Cinnamon Hazelnut Crescents
These nutty, sugar-coated treats are best served with coffee, tea and some company. Don’t be surprised when their playful crunch and mild sweetness become a hot topic of conversation!
- 1 cup Large Flake Quaker® Oats or Quick Quaker® Oats (uncooked)
- 1 cup (2 sticks) butter or margarine
- 1-1/2 cups sifted confectioners’ sugar, divided
- 2 teaspoons vanilla
- 1-1/2 cups all-purpose flour
- 3/4 cup (3 ounces) toasted ground hazelnuts
- 2-1/2 teaspoons ground cinnamon, divided
- 1/8 teaspoon salt
How to make it:
- Beat butter, 3/4 cup of the sugar and vanilla in large bowl with electric mixer until creamy. Combine flour, hazelnuts, 1 teaspoon of the cinnamon and salt. Add to butter mixture; beat just until combined. Add oats; beat until combined. Cover and refrigerate dough until firm, about 2 hours or overnight.*
- Heat oven to 350ºF.
- Combine remaining 3/4 cup confectioners’ sugar and remaining 1‑1/2 teaspoons cinnamon in medium bowl; set aside.
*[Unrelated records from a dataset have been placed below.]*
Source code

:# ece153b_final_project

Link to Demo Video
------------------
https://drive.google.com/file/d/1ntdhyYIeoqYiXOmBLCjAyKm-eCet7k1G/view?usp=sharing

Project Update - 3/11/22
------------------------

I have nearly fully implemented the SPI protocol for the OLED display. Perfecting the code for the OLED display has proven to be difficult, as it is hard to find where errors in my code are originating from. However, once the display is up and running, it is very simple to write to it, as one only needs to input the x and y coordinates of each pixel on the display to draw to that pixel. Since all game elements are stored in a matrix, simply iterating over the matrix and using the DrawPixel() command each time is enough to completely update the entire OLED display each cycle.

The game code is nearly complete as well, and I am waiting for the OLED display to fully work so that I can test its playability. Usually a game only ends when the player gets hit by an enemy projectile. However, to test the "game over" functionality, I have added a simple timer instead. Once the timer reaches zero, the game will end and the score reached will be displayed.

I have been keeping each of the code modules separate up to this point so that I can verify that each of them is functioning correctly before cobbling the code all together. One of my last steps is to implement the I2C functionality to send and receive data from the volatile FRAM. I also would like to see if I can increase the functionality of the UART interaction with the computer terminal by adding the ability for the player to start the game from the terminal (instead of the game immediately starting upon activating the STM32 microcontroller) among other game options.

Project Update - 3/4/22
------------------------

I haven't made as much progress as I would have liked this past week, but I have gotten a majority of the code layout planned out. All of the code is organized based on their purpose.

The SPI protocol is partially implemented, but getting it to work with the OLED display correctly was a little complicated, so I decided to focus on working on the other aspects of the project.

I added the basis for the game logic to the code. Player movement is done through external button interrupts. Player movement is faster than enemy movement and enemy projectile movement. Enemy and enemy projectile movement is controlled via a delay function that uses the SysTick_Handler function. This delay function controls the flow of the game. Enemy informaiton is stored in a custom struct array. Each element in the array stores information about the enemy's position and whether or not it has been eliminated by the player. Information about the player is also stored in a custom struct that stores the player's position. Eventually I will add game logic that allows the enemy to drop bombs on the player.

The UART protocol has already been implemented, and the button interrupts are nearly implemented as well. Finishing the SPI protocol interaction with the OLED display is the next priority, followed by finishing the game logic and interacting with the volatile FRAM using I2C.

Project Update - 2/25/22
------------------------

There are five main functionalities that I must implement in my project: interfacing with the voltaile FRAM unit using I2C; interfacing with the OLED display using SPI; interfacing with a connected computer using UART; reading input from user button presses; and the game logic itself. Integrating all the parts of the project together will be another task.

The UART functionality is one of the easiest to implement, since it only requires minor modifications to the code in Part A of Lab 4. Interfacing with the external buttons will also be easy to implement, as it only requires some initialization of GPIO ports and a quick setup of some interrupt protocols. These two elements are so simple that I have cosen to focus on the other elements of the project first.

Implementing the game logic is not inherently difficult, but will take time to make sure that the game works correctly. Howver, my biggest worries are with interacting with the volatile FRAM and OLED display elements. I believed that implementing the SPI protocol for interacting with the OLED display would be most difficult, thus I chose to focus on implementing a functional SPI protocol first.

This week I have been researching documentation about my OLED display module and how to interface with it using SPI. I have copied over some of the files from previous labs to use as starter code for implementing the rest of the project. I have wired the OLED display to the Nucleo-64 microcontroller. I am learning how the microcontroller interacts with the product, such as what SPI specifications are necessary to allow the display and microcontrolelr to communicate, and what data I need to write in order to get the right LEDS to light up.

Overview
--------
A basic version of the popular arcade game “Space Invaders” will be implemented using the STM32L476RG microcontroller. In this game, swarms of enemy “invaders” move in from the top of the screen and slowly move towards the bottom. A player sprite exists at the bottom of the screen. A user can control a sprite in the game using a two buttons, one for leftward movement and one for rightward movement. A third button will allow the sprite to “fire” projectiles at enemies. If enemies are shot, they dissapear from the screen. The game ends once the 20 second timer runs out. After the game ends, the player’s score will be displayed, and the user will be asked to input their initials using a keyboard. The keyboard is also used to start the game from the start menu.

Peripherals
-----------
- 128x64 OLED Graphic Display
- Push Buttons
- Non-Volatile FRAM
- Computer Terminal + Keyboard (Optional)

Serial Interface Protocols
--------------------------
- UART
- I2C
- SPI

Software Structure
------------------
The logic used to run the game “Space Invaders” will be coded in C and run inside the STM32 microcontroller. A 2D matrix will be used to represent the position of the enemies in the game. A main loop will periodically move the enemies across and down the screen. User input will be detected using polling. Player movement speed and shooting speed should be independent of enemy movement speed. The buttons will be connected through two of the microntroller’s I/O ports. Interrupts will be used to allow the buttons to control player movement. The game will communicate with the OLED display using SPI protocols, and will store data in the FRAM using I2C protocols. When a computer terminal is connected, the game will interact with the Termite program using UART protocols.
- Roll rounded measuring teaspoonfuls of dough into 2‑inch ropes. Place ropes about 2 inches apart on ungreased cookie sheets; shape into crescents.
- Bake 10 to 13 minutes, until golden brown.
- Cool 2 minutes on cookie sheets. While still warm, roll cookies, a few at a time, in cinnamon‑sugar.
- Cool completely on wire racks. Store loosely covered at room temperature.
*If dough is too cold to shape easily, let stand at room temperature 15 minutes.
Cook’s Tip: To toast and grind chopped hazelnuts: Spread 3 ounces chopped hazelnuts in single layer on cookie sheet. Bake at 350ºF until fragrant, 6 to 8 minutes. Cool completely. Process toasted nuts in food processor until finely ground.